- THE PROBLEM: Give back only the lines in the records below from the one with "- [ ] Add countdown state (7 seconds)" to the one with "- [ ] Style with", both inclusive, word for word.

- INFORMATION PROVIDED:
=====

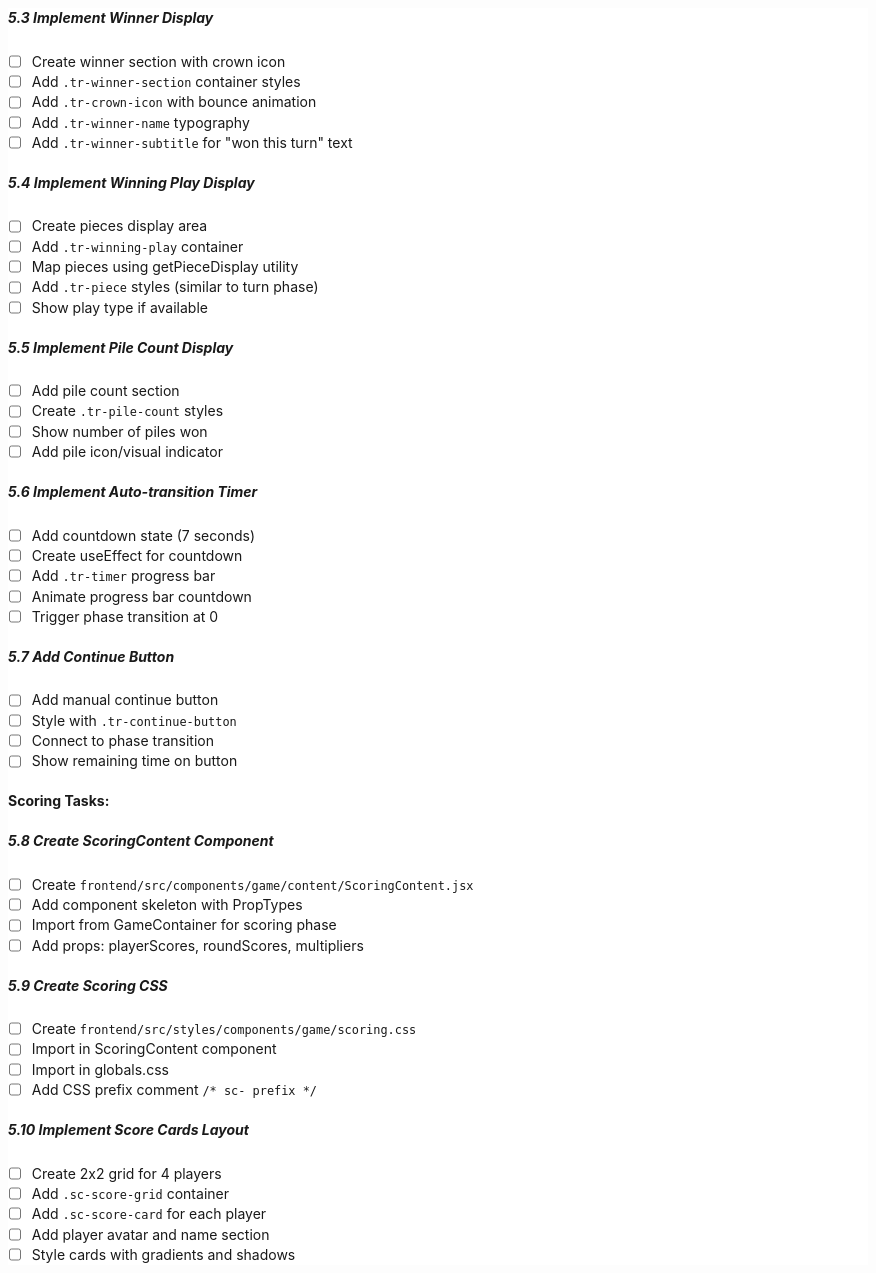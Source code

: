 ##### 5.3 Implement Winner Display
- [ ] Create winner section with crown icon
- [ ] Add `.tr-winner-section` container styles
- [ ] Add `.tr-crown-icon` with bounce animation
- [ ] Add `.tr-winner-name` typography
- [ ] Add `.tr-winner-subtitle` for "won this turn" text

##### 5.4 Implement Winning Play Display
- [ ] Create pieces display area
- [ ] Add `.tr-winning-play` container
- [ ] Map pieces using getPieceDisplay utility
- [ ] Add `.tr-piece` styles (similar to turn phase)
- [ ] Show play type if available

##### 5.5 Implement Pile Count Display
- [ ] Add pile count section
- [ ] Create `.tr-pile-count` styles
- [ ] Show number of piles won
- [ ] Add pile icon/visual indicator

##### 5.6 Implement Auto-transition Timer
- [ ] Add countdown state (7 seconds)
- [ ] Create useEffect for countdown
- [ ] Add `.tr-timer` progress bar
- [ ] Animate progress bar countdown
- [ ] Trigger phase transition at 0

##### 5.7 Add Continue Button
- [ ] Add manual continue button
- [ ] Style with `.tr-continue-button`
- [ ] Connect to phase transition
- [ ] Show remaining time on button

#### Scoring Tasks:

##### 5.8 Create ScoringContent Component
- [ ] Create `frontend/src/components/game/content/ScoringContent.jsx`
- [ ] Add component skeleton with PropTypes
- [ ] Import from GameContainer for scoring phase
- [ ] Add props: playerScores, roundScores, multipliers

##### 5.9 Create Scoring CSS
- [ ] Create `frontend/src/styles/components/game/scoring.css`
- [ ] Import in ScoringContent component
- [ ] Import in globals.css
- [ ] Add CSS prefix comment `/* sc- prefix */`

##### 5.10 Implement Score Cards Layout
- [ ] Create 2x2 grid for 4 players
- [ ] Add `.sc-score-grid` container
- [ ] Add `.sc-score-card` for each player
- [ ] Add player avatar and name section
- [ ] Style cards with gradients and shadows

=====

- ANSWER TO THE PROBLEM:
- [ ] Add countdown state (7 seconds)
- [ ] Create useEffect for countdown
- [ ] Add `.tr-timer` progress bar
- [ ] Animate progress bar countdown
- [ ] Trigger phase transition at 0

##### 5.7 Add Continue Button
- [ ] Add manual continue button
- [ ] Style with `.tr-continue-button`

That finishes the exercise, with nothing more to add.